Storage

In today’s data-driven world, how you store, manage, and access your data determines the speed of insights, the cost of infrastructure, and the resilience of your operations. CrateDB’s storage architecture is built from the ground up to deliver real-time performance, high throughput ingestion, and efficient data retention, whether you’re running telemetry at the edge, logs in a data centre, or analytics in the cloud.

Behind the scenes, CrateDB combines columnar + row storage, automatic sharding & partitioning, replication & backup, and features such as compression and data-tiering, to give you full control over data volume, access speed, and cost. This unified storage layer empowers you to scale your analytics without sacrificing operational simplicity or performance.

Columnar & row-based storage

CrateDB uses a hybrid storage engine that supports both row-oriented and column-oriented data layouts.

Row storage is optimized for fast inserts and transactional workloads.
Columnar storage delivers high-performance aggregations and analytical queries.

CrateDB automatically leverages the right structure for your workload, combining ingestion speed with analytical power.

Sharding

To scale horizontally, CrateDB divides each table into multiple shards, distributing them across cluster nodes.
This design enables:

Parallel query execution and data ingestion.
Automatic load balancing and fault isolation.
Seamless scalability: simply add nodes to increase capacity.

Sharding happens automatically, but you retain full control over shard count and allocation for advanced tuning.

Partitioning

Partitioning allows you to organize large tables based on time or value, improving manageability and performance.

Efficiently drop or archive old partitions to optimize retention.
Improve query performance on time-filtered datasets.
Enable data tiering by assigning partitions to different storage classes.

CrateDB makes partitioning simple and transparent, ensuring you can manage data lifecycles at scale.

Replication

CrateDB protects your data through replication, maintaining multiple copies across nodes for high availability and fault tolerance.

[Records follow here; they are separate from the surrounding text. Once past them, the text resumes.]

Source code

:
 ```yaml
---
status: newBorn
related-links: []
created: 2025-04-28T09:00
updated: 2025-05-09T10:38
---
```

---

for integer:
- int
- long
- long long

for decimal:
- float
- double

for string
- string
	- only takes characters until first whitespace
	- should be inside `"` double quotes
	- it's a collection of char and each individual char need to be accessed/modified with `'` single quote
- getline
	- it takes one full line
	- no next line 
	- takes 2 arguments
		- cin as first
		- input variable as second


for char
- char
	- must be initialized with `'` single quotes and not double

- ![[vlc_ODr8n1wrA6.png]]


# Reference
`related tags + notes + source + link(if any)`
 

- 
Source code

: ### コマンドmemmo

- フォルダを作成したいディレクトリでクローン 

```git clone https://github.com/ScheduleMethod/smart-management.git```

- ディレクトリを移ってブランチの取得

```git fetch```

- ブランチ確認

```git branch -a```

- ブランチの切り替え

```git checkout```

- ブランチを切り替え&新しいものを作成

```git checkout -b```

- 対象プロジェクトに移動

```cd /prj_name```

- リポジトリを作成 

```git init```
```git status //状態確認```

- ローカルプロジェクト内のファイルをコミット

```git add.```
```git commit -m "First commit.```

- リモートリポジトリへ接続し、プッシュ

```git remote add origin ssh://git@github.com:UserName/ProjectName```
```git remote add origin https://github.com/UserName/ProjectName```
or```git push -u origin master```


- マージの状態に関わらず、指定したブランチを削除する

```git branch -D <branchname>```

If a node fails, another replica immediately takes over, ensuring no data loss and uninterrupted analytics. Replication also supports maintenance operations and upgrades without downtime.

Compression

CrateDB’s built-in columnar compression minimizes disk space while improving I/O efficiency, allowing you to store more data without performance trade-offs.
Compression happens automatically, enabling you to reduce costs and query faster, even with massive, long-term datasets.

Consistency & durability

CrateDB enforces strong atomicity, consistency, and durability principles while offering eventual consistency for distributed search operations, optimizing both reliability and speed.

Every write operation is atomic at the row level, ensuring that changes are either fully committed or rolled back.

Data is persisted through write-ahead logging and replicated for durability across nodes.

Data tiering

Not all data needs to live in the same storage class. With Hot, Warm, and Cold tiers, CrateDB enables you to balance cost, performance, and retention.

Keep frequently accessed data in the Hot tier for instant queries, move older data to Warm or Cold tiers, and still query all of it using standard SQL.

Backup & restore

CrateDB’s snapshot-based backup system protects your data from loss or corruption.
You can create incremental backups, store them locally or in cloud repositories, and restore entire clusters, tables, or partitions in seconds.

This ensures compliance with retention policies and keeps business continuity simple and reliable.

Why it matters

Real-time analytics at any scale: Handle continuous ingestion and complex queries without latency.
Resilient by design: Built-in replication, durability, and backup guarantee uptime and recoverability.
Cost-efficient growth: Compression and data tiering reduce infrastructure costs without losing access to historical data.
Operational simplicity: A single, unified storage engine eliminates the complexity of managing multiple systems or manual optimizations.